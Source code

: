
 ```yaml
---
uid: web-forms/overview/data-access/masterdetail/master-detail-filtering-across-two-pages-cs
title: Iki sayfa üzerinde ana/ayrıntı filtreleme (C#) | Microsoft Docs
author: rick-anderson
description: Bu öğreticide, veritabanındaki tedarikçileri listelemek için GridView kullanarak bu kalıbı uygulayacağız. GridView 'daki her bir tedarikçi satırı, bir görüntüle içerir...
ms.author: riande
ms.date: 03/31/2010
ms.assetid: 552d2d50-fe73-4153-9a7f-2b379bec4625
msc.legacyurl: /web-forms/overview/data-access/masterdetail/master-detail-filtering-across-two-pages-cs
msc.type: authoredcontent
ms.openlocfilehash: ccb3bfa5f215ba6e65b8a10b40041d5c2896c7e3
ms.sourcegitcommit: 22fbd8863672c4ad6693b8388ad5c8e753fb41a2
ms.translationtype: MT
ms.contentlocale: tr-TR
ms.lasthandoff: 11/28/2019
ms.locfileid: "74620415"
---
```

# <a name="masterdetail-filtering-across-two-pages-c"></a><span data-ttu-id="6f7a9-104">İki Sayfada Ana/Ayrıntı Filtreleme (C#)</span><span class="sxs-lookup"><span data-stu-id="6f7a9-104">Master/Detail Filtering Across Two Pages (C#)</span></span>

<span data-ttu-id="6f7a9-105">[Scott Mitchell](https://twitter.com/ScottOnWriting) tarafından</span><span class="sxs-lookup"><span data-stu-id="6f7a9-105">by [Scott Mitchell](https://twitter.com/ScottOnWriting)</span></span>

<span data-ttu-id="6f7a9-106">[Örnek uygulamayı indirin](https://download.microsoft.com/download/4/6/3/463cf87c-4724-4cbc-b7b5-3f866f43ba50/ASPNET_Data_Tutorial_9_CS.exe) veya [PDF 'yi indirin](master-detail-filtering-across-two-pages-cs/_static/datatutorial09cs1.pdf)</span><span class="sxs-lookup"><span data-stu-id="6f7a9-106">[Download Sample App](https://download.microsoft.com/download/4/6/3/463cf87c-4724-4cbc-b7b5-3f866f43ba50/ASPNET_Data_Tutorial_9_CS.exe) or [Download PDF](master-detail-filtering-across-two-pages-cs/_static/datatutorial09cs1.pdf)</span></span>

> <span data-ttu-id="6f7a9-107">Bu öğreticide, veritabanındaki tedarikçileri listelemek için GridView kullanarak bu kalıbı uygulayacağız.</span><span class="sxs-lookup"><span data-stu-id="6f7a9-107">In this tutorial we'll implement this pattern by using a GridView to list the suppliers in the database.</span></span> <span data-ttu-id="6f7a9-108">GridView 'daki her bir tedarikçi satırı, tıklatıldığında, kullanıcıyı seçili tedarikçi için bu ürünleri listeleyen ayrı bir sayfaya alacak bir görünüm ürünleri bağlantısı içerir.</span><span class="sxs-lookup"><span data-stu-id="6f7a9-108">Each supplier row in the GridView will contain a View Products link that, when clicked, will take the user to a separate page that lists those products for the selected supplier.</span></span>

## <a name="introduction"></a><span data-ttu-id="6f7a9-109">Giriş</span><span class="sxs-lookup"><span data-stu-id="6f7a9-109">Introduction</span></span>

#####

WHAT YOU WILL DO
Working from the entries above, find every line in which the word "span" occurs and copy it.

TASK ANSWER
# <a name="masterdetail-filtering-across-two-pages-c"></a><span data-ttu-id="6f7a9-104">İki Sayfada Ana/Ayrıntı Filtreleme (C#)</span><span class="sxs-lookup"><span data-stu-id="6f7a9-104">Master/Detail Filtering Across Two Pages (C#)</span></span>
<span data-ttu-id="6f7a9-105">[Scott Mitchell](https://twitter.com/ScottOnWriting) tarafından</span><span class="sxs-lookup"><span data-stu-id="6f7a9-105">by [Scott Mitchell](https://twitter.com/ScottOnWriting)</span></span>
<span data-ttu-id="6f7a9-106">[Örnek uygulamayı indirin](https://download.microsoft.com/download/4/6/3/463cf87c-4724-4cbc-b7b5-3f866f43ba50/ASPNET_Data_Tutorial_9_CS.exe) veya [PDF 'yi indirin](master-detail-filtering-across-two-pages-cs/_static/datatutorial09cs1.pdf)</span><span class="sxs-lookup"><span data-stu-id="6f7a9-106">[Download Sample App](https://download.microsoft.com/download/4/6/3/463cf87c-4724-4cbc-b7b5-3f866f43ba50/ASPNET_Data_Tutorial_9_CS.exe) or [Download PDF](master-detail-filtering-across-two-pages-cs/_static/datatutorial09cs1.pdf)</span></span>
> <span data-ttu-id="6f7a9-107">Bu öğreticide, veritabanındaki tedarikçileri listelemek için GridView kullanarak bu kalıbı uygulayacağız.</span><span class="sxs-lookup"><span data-stu-id="6f7a9-107">In this tutorial we'll implement this pattern by using a GridView to list the suppliers in the database.</span></span> <span data-ttu-id="6f7a9-108">GridView 'daki her bir tedarikçi satırı, tıklatıldığında, kullanıcıyı seçili tedarikçi için bu ürünleri listeleyen ayrı bir sayfaya alacak bir görünüm ürünleri bağlantısı içerir.</span><span class="sxs-lookup"><span data-stu-id="6f7a9-108">Each supplier row in the GridView will contain a View Products link that, when clicked, will take the user to a separate page that lists those products for the selected supplier.</span></span>
## <a name="introduction"></a><span data-ttu-id="6f7a9-109">Giriş</span><span class="sxs-lookup"><span data-stu-id="6f7a9-109">Introduction</span></span>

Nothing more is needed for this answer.